As a study reveals many race hate crimes go unreported, a student nurse who fled war-torn Sierra Leone has spoken of the racial abuse he has endured in the UK.
Joseph has suffered racial abuse since he settled in Manchester
When Joseph (not his real name) arrived in London with his four-year-old son in September 2001, he had high hopes of finally living a life free of fear.
His wife had been abducted by rebels two years before and he did not know whether she was dead or alive.
However, the asylum seeker was determined to make a go of his new life in England for the sake of their young son.
After a spell living in London, he was re-housed in a ground-floor council flat in Manchester and is now studying nursing at Salford University.
But his new beginning quickly turned sour when he began to be targeted by teenagers who would routinely verbally racially abuse him as well as throw bricks through his window.
He says they also attempted to kick his front door open most weekends and on some occasions succeeded.
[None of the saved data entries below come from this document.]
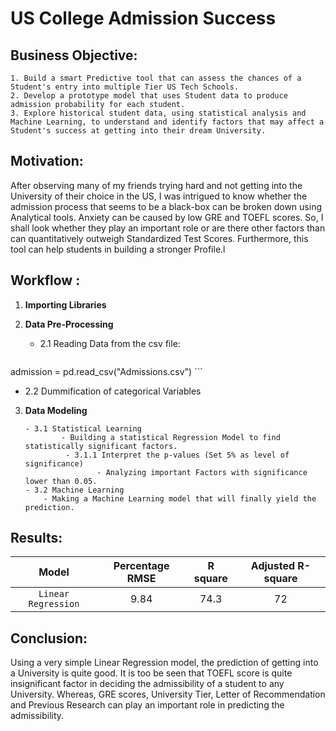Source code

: # US College Admission Success

## Business Objective:

    1. Build a smart Predictive tool that can assess the chances of a Student's entry into multiple Tier US Tech Schools.
    2. Develop a prototype model that uses Student data to produce admission probability for each student.
    3. Explore historical student data, using statistical analysis and Machine Learning, to understand and identify factors that may affect a Student's success at getting into their dream University.


## Motivation:

After observing many of my friends trying hard and not getting into the University of their choice in the US, I was intrigued to know whether the admission process that seems to be a black-box can be broken down using Analytical tools. Anxiety can be caused by low GRE and TOEFL scores. So, I shall look whether they play an important role or are there other factors than can quantitatively outweigh Standardized Test Scores. Furthermore, this tool can help students in building a stronger Profile.l
 

## Workflow :

   1. **Importing Libraries**
      
   2. **Data Pre-Processing**
        - 2.1 Reading Data from the csv file:
        ```python
admission = pd.read_csv("Admissions.csv")
                ```
  
- 2.2 Dummification of categorical Variables

 3. **Data Modeling**
 
        - 3.1 Statistical Learning
                - Building a statistical Regression Model to find statistically significant factors.
                 - 3.1.1 Interpret the p-values (Set 5% as level of significance) 
                        - Analyzing important Factors with significance lower than 0.05.
        - 3.2 Machine Learning
            - Making a Machine Learning model that will finally yield the prediction.
  
## Results:

|    **Model**     |    **Percentage RMSE**    | **R square**   | **Adjusted R-square**|
|:------------:|:-----------------------------:|:----------------------:|:----------------------:|
| `Linear Regression`| 9.84 |74.3|72|

## Conclusion:

Using a very simple Linear Regression model, the prediction of getting into a University is quite good. It is too be seen that TOEFL score is quite insignificant factor in deciding the admissibility of a student to any University. Whereas, GRE scores, University Tier, Letter of Recommendation and Previous Research can play an important role in predicting the admissibility.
"When I was still in Sierra Leone I experienced multiple fears," explained Joseph, who is now in his 30s.
"Every day I felt fearful, every day I was traumatised by the bomb blasts.
"When we were walking in the street, my son and I would be stopped by the army at their roadside checkpoints.
"They would look for tattoos or markings on our bodies to see if we were rebels.
"On one occasion, I witnessed government forces pour petrol around a house and then set it alight by shooting at it so anyone inside the building would run out to be shot dead."
At the height of the civil war, Joseph and his son were able to flee to the Gambia with help from medical charity Medecins Sans Frontiers, which paid for their flight tickets.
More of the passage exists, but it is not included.